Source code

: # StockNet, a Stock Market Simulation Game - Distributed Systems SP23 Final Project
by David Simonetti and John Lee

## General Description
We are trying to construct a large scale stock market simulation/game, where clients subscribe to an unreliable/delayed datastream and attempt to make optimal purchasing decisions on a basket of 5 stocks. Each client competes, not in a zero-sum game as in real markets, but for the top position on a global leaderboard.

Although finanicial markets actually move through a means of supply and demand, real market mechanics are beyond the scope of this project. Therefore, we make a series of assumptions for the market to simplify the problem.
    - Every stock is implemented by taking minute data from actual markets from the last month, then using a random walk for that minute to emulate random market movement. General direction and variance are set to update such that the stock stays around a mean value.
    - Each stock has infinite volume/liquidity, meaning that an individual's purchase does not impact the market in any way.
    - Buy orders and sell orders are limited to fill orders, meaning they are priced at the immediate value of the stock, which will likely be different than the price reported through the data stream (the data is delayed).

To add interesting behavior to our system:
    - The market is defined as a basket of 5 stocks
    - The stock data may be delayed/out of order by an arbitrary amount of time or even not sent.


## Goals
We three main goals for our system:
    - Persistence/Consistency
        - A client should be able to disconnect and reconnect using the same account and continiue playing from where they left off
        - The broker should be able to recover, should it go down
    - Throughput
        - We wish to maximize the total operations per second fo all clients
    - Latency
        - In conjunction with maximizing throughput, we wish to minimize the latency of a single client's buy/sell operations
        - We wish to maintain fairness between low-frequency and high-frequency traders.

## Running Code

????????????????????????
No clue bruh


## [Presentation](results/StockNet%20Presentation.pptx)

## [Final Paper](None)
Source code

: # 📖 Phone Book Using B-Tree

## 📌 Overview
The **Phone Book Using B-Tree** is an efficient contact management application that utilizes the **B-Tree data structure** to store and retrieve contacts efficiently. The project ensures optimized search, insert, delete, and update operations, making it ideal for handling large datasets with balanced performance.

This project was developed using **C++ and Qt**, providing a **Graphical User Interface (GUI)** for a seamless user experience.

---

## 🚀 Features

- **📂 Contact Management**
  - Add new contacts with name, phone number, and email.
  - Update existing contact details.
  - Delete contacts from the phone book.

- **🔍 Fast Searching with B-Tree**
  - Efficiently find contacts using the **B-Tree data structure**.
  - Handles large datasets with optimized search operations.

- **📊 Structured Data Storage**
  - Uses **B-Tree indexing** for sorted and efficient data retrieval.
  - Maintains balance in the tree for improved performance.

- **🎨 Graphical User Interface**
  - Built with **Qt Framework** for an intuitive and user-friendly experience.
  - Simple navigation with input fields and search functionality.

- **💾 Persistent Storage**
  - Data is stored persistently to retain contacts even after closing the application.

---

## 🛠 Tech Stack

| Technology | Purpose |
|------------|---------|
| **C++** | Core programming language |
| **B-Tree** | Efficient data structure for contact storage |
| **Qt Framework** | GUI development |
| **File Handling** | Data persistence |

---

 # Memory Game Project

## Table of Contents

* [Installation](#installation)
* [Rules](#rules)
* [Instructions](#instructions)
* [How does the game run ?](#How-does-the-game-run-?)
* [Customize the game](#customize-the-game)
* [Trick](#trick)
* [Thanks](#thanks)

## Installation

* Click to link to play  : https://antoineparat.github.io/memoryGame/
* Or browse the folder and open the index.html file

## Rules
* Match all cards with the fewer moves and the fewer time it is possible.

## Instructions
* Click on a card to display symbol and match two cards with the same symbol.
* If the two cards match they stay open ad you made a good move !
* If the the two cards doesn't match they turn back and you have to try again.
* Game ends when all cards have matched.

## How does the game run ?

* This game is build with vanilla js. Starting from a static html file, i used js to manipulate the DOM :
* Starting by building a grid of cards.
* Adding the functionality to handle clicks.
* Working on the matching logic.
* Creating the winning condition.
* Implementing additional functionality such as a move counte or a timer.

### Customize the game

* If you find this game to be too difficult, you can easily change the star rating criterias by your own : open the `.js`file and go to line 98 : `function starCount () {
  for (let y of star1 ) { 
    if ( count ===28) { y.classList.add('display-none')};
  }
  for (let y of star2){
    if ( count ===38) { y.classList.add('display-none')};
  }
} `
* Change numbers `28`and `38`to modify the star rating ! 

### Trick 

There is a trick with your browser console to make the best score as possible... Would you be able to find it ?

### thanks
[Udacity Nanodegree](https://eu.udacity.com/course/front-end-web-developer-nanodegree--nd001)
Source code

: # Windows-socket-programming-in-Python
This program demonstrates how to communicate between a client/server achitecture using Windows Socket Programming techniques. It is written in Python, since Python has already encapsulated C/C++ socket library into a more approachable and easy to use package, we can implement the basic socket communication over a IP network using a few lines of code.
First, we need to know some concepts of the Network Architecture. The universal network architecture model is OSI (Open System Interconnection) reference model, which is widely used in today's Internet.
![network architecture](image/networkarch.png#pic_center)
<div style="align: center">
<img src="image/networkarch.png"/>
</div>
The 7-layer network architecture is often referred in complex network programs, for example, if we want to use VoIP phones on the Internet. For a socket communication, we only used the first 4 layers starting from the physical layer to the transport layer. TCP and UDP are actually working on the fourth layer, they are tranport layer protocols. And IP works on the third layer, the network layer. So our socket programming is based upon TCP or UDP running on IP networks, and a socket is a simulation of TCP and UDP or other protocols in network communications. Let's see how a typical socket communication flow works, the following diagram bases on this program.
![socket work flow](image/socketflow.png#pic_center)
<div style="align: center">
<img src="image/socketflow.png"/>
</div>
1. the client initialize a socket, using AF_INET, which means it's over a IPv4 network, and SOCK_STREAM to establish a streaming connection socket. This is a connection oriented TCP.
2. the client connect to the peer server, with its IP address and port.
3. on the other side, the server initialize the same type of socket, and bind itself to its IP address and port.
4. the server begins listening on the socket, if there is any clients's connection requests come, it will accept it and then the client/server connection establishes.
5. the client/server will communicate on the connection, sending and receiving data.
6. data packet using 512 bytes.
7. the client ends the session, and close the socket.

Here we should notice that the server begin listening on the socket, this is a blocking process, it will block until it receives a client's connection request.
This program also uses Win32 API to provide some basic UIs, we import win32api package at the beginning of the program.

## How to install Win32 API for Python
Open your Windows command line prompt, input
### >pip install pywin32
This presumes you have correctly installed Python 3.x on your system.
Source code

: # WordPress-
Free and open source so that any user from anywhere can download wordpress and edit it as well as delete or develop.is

EXERCISE OBJECTIVE: The records above should be restated exactly, line for line.

ANSWER FOR THIS EXERCISE:
Source code

: # StockNet, a Stock Market Simulation Game - Distributed Systems SP23 Final Project
by David Simonetti and John Lee

## General Description
We are trying to construct a large scale stock market simulation/game, where clients subscribe to an unreliable/delayed datastream and attempt to make optimal purchasing decisions on a basket of 5 stocks. Each client competes, not in a zero-sum game as in real markets, but for the top position on a global leaderboard.

Although finanicial markets actually move through a means of supply and demand, real market mechanics are beyond the scope of this project. Therefore, we make a series of assumptions for the market to simplify the problem.
    - Every stock is implemented by taking minute data from actual markets from the last month, then using a random walk for that minute to emulate random market movement. General direction and variance are set to update such that the stock stays around a mean value.
    - Each stock has infinite volume/liquidity, meaning that an individual's purchase does not impact the market in any way.
    - Buy orders and sell orders are limited to fill orders, meaning they are priced at the immediate value of the stock, which will likely be different than the price reported through the data stream (the data is delayed).

To add interesting behavior to our system:
    - The market is defined as a basket of 5 stocks
    - The stock data may be delayed/out of order by an arbitrary amount of time or even not sent.


## Goals
We three main goals for our system:
    - Persistence/Consistency
        - A client should be able to disconnect and reconnect using the same account and continiue playing from where they left off
        - The broker should be able to recover, should it go down
    - Throughput
        - We wish to maximize the total operations per second fo all clients
    - Latency
        - In conjunction with maximizing throughput, we wish to minimize the latency of a single client's buy/sell operations
        - We wish to maintain fairness between low-frequency and high-frequency traders.

## Running Code

????????????????????????
No clue bruh


## [Presentation](results/StockNet%20Presentation.pptx)

## [Final Paper](None)
Source code

: # 📖 Phone Book Using B-Tree

## 📌 Overview
The **Phone Book Using B-Tree** is an efficient contact management application that utilizes the **B-Tree data structure** to store and retrieve contacts efficiently. The project ensures optimized search, insert, delete, and update operations, making it ideal for handling large datasets with balanced performance.

This project was developed using **C++ and Qt**, providing a **Graphical User Interface (GUI)** for a seamless user experience.

---

## 🚀 Features

- **📂 Contact Management**
  - Add new contacts with name, phone number, and email.
  - Update existing contact details.
  - Delete contacts from the phone book.

- **🔍 Fast Searching with B-Tree**
  - Efficiently find contacts using the **B-Tree data structure**.
  - Handles large datasets with optimized search operations.

- **📊 Structured Data Storage**
  - Uses **B-Tree indexing** for sorted and efficient data retrieval.
  - Maintains balance in the tree for improved performance.

- **🎨 Graphical User Interface**
  - Built with **Qt Framework** for an intuitive and user-friendly experience.
  - Simple navigation with input fields and search functionality.

- **💾 Persistent Storage**
  - Data is stored persistently to retain contacts even after closing the application.

---

## 🛠 Tech Stack

| Technology | Purpose |
|------------|---------|
| **C++** | Core programming language |
| **B-Tree** | Efficient data structure for contact storage |
| **Qt Framework** | GUI development |
| **File Handling** | Data persistence |

---

 # Memory Game Project

## Table of Contents

* [Installation](#installation)
* [Rules](#rules)
* [Instructions](#instructions)
* [How does the game run ?](#How-does-the-game-run-?)
* [Customize the game](#customize-the-game)
* [Trick](#trick)
* [Thanks](#thanks)

## Installation

* Click to link to play  : https://antoineparat.github.io/memoryGame/
* Or browse the folder and open the index.html file

## Rules
* Match all cards with the fewer moves and the fewer time it is possible.

## Instructions
* Click on a card to display symbol and match two cards with the same symbol.
* If the two cards match they stay open ad you made a good move !
* If the the two cards doesn't match they turn back and you have to try again.
* Game ends when all cards have matched.

## How does the game run ?

* This game is build with vanilla js. Starting from a static html file, i used js to manipulate the DOM :
* Starting by building a grid of cards.
* Adding the functionality to handle clicks.
* Working on the matching logic.
* Creating the winning condition.
* Implementing additional functionality such as a move counte or a timer.

### Customize the game

* If you find this game to be too difficult, you can easily change the star rating criterias by your own : open the `.js`file and go to line 98 : `function starCount () {
  for (let y of star1 ) { 
    if ( count ===28) { y.classList.add('display-none')};
  }
  for (let y of star2){
    if ( count ===38) { y.classList.add('display-none')};
  }
} `
* Change numbers `28`and `38`to modify the star rating ! 

### Trick 

There is a trick with your browser console to make the best score as possible... Would you be able to find it ?

### thanks
[Udacity Nanodegree](https://eu.udacity.com/course/front-end-web-developer-nanodegree--nd001)
Source code

: # Windows-socket-programming-in-Python
This program demonstrates how to communicate between a client/server achitecture using Windows Socket Programming techniques. It is written in Python, since Python has already encapsulated C/C++ socket library into a more approachable and easy to use package, we can implement the basic socket communication over a IP network using a few lines of code.
First, we need to know some concepts of the Network Architecture. The universal network architecture model is OSI (Open System Interconnection) reference model, which is widely used in today's Internet.
![network architecture](image/networkarch.png#pic_center)
<div style="align: center">
<img src="image/networkarch.png"/>
</div>
The 7-layer network architecture is often referred in complex network programs, for example, if we want to use VoIP phones on the Internet. For a socket communication, we only used the first 4 layers starting from the physical layer to the transport layer. TCP and UDP are actually working on the fourth layer, they are tranport layer protocols. And IP works on the third layer, the network layer. So our socket programming is based upon TCP or UDP running on IP networks, and a socket is a simulation of TCP and UDP or other protocols in network communications. Let's see how a typical socket communication flow works, the following diagram bases on this program.
![socket work flow](image/socketflow.png#pic_center)
<div style="align: center">
<img src="image/socketflow.png"/>
</div>
1. the client initialize a socket, using AF_INET, which means it's over a IPv4 network, and SOCK_STREAM to establish a streaming connection socket. This is a connection oriented TCP.
2. the client connect to the peer server, with its IP address and port.
3. on the other side, the server initialize the same type of socket, and bind itself to its IP address and port.
4. the server begins listening on the socket, if there is any clients's connection requests come, it will accept it and then the client/server connection establishes.
5. the client/server will communicate on the connection, sending and receiving data.
6. data packet using 512 bytes.
7. the client ends the session, and close the socket.

Here we should notice that the server begin listening on the socket, this is a blocking process, it will block until it receives a client's connection request.
This program also uses Win32 API to provide some basic UIs, we import win32api package at the beginning of the program.

## How to install Win32 API for Python
Open your Windows command line prompt, input
### >pip install pywin32
This presumes you have correctly installed Python 3.x on your system.
Source code

: # WordPress-
Free and open source so that any user from anywhere can download wordpress and edit it as well as delete or develop.is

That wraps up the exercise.